Here's a quote from the Beyond Bullet Points blog:

When you treat PowerPoint first as a story structure tool, and later as a visual tool, you too can build a more beautiful body of communication experiences.

The Blueberry Story

Just found The Super's Blog from a comment here.  Neat.  But, ... on it they have "the Blueberry story."  Read it if you like.  It involves a businessman lambasting a group of teachers during "inservice" (really?  how in the world did that happen?).  Afterward, a wise English teacher straightens him out by getting him to see that he can reject bad ingreadients for his blueberry ice cream, but the school cannot reject "defective" students.  I am sure readers of this blog (both of you!) can point out the fallacy in this analogy.

A Super's Comment

Great to have a school superintendent reading this blog.  Unfortunately, her comment to my post on "The Best Advice" reveals that I did a poor job of putting that post in context.  The original post is immediately below this one.  Here's the super's comment:

As a teacher, principal and now a superintendent for 10 years, I find the substitution of "teachers" for the word "people" to be limiting.

If your substitution is to imply that no substantial improvements are going to occur without the teachers, then I will agree.

I suspect you mean more than just teachers.

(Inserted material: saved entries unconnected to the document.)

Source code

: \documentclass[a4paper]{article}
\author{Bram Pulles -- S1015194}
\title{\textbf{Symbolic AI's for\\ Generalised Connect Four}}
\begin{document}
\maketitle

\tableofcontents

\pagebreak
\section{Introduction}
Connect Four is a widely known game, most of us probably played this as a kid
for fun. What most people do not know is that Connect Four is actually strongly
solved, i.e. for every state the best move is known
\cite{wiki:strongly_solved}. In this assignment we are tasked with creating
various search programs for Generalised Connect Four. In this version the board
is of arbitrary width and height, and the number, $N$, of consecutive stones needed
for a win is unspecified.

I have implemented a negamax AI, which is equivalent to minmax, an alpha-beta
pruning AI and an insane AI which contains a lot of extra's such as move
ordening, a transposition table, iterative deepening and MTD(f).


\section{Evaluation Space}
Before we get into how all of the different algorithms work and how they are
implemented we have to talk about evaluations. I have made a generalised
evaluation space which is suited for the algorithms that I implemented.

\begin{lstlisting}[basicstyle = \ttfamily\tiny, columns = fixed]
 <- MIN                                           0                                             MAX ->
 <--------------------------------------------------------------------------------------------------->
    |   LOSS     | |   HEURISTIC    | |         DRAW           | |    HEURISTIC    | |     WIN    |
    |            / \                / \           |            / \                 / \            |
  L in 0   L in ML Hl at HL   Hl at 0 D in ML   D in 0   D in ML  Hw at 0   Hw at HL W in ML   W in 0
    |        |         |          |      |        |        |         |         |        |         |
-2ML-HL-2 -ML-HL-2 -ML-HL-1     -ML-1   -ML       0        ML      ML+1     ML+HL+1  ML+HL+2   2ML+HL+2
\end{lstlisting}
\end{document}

There are students, parents, taxpayers, elected officials, state politicians, all kinds of "howling hordes" as Jamie Vollmer calls them. As superintendent.....I worry about them all...and it is never enough.

:-)

I know exactly what she's taling about, but disagree with her point.  The reference to "people" in the original quote was to employees -- the creative talent in an advertising agency, to be specific -- not to customers, competitors, board members, regulators, activist groups and all the other "howling hordes" that any business faces.  And, if your initial reaction is that, "Sure, creative talent is important to an ad agency, but you can't expect to get that kind of quality in teachers," then you don't get it.  (Not talking to the super here, she probably does get it.)

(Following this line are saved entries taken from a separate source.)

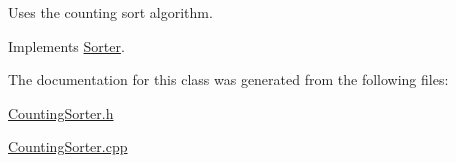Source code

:Uses the counting sort algorithm. 

Implements \hyperlink{class_sorter_a946276dc986c9f017e84986c74e7cf18}{Sorter}.



The documentation for this class was generated from the following files\+:\begin{DoxyCompactItemize}
\item 
\hyperlink{_counting_sorter_8h}{Counting\+Sorter.\+h}\item 
\hyperlink{_counting_sorter_8cpp}{Counting\+Sorter.\+cpp}\end{DoxyCompactItemize}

Yes, a superintendent who builds a system focused on teacher-led instructional will have to provide "high cover" for that operation.  He will have to defend it against the "roll out a program", "shake things up", "get those teachers into line" mentalities that even business people who should know better have. 

But, after a while, the teachers will take care of the other problems.  Students will be more engaged, learning more, and scoring higher on tests.  Morale will be up in the teaching force, and conversations between teachers at Sunday School parties will focus on new things they are trying to improve learning, not the latest dumb thing some administrator has done.  These conversations will start to re-shape community thinking, perhaps before any of the other changes become evident.

There will still be troubles, and trouble-makers.  But it should become evident in relatively short order that the system is making progress faster than its peers.  And that will be enough.

The Best Advice

"The Best Advice I Ever Got", Daisy Wademan, Harvard Business Review, January, 2005:

No matter how much time you spend thinking about, worrying about, focusing on, questioning the value of, and evaluating people, it won't be enough.  People are the only thing that matters, and the only thing you should think about, because when that part is right, everything else works.

David Ogilvy, founder of Ogilvy & Mather Worldwide to Shelly Lazarus as she was about to take over as CEO.

Substitute "teachers" for "people."  Think about it.  Do you know any superintendent, other central office administrator, or board member who gets it?  I suspect that some percentage of principals do, and their schools are terrific (at least so long as they're not just worrying about having teachers who are "low maintenance" regardless of value).